START RECORDS PROVIDED

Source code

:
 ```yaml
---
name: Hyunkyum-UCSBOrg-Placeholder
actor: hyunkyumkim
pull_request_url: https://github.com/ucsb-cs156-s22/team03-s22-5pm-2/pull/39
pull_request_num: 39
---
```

END RECORDS PROVIDED

● TASK OBJECTIVE: Copy all of the data. Keep every word exactly as it is.

● ANSWER AREA:
Source code

:
 ```yaml
---
name: Hyunkyum-UCSBOrg-Placeholder
actor: hyunkyumkim
pull_request_url: https://github.com/ucsb-cs156-s22/team03-s22-5pm-2/pull/39
pull_request_num: 39
---
```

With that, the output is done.